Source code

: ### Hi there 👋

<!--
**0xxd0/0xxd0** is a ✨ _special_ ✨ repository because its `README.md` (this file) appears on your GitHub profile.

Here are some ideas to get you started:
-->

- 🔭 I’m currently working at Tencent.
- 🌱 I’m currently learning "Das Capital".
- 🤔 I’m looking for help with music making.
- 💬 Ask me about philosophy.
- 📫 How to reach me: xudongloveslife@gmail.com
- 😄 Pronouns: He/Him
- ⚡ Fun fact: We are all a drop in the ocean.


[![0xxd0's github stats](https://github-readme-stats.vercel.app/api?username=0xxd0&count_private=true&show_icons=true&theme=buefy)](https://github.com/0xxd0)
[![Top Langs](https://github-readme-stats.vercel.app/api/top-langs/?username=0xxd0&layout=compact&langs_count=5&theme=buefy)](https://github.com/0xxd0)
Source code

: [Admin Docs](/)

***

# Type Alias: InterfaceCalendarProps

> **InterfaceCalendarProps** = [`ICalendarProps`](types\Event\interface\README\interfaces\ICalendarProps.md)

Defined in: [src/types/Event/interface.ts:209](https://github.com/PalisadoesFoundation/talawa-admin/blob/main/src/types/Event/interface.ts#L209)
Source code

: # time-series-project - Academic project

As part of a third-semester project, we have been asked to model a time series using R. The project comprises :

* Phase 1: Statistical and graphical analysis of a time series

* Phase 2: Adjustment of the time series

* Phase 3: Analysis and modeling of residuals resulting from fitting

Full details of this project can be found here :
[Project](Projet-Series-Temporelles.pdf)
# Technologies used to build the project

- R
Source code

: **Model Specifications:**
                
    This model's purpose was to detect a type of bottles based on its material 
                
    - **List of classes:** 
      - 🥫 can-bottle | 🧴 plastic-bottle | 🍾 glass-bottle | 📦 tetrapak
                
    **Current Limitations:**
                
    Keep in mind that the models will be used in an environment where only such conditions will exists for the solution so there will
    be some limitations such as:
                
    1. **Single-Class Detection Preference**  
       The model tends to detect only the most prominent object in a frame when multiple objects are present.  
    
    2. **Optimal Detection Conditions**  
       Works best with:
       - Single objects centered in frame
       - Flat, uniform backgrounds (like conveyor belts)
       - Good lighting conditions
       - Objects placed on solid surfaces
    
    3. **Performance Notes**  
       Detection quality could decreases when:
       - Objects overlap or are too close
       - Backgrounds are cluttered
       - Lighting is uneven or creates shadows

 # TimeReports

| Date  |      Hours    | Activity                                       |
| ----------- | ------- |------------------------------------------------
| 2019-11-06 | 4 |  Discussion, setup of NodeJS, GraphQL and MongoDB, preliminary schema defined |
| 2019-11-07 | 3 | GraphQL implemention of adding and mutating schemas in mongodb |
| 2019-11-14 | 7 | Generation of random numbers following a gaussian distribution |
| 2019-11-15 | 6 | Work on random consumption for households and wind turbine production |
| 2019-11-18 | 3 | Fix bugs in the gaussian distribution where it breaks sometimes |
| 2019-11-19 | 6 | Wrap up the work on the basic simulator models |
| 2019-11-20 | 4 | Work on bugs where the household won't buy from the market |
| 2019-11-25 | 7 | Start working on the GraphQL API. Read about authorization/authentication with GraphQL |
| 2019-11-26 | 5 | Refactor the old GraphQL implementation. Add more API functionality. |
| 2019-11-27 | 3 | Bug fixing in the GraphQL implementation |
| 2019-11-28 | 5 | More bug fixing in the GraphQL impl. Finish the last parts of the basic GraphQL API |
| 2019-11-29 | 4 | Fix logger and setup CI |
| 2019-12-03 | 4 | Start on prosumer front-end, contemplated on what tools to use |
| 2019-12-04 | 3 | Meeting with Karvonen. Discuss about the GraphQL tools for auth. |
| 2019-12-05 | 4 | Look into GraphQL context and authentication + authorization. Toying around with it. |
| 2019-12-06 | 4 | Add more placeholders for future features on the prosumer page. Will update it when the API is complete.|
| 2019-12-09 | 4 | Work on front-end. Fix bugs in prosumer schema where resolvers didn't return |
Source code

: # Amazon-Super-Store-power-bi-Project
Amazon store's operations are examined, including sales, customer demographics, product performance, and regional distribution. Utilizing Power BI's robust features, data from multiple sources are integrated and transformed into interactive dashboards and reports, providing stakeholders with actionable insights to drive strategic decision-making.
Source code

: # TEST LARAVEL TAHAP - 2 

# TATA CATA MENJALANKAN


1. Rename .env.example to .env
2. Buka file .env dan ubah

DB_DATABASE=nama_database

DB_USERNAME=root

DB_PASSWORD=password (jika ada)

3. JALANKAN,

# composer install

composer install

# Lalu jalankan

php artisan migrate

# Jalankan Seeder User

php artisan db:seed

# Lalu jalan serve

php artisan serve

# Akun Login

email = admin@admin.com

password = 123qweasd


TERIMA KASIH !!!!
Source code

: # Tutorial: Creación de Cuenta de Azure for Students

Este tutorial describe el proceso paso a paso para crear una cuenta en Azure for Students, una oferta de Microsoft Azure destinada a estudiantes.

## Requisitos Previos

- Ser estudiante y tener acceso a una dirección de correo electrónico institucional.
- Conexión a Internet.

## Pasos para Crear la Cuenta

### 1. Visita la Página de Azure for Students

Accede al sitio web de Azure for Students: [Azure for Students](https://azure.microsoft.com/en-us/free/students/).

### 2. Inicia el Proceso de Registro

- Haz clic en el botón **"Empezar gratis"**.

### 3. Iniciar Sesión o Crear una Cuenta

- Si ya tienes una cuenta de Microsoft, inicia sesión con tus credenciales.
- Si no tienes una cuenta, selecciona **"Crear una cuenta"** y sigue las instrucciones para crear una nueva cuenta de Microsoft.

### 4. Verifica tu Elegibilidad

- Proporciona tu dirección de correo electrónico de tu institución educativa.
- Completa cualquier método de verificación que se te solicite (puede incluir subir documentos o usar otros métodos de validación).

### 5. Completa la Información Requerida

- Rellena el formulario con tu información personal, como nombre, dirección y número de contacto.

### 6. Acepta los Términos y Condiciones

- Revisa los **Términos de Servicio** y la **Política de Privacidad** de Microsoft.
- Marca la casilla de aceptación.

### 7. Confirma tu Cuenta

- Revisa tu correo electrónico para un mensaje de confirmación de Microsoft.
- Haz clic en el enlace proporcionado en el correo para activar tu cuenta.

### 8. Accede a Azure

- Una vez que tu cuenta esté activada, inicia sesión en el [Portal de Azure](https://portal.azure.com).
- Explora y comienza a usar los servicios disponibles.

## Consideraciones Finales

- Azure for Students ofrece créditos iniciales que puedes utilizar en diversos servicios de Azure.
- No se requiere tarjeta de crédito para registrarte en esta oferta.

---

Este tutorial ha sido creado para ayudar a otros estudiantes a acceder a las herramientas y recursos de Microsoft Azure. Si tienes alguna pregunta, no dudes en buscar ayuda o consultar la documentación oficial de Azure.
————
Could you return exactly the lines above from the line with "of a time series" to the line with "[Project](Projet-Series-Temporelles.pdf)", both included, and nothing else?

* Phase 1: Statistical and graphical analysis of a time series

* Phase 2: Adjustment of the time series

* Phase 3: Analysis and modeling of residuals resulting from fitting

Full details of this project can be found here :
[Project](Projet-Series-Temporelles.pdf)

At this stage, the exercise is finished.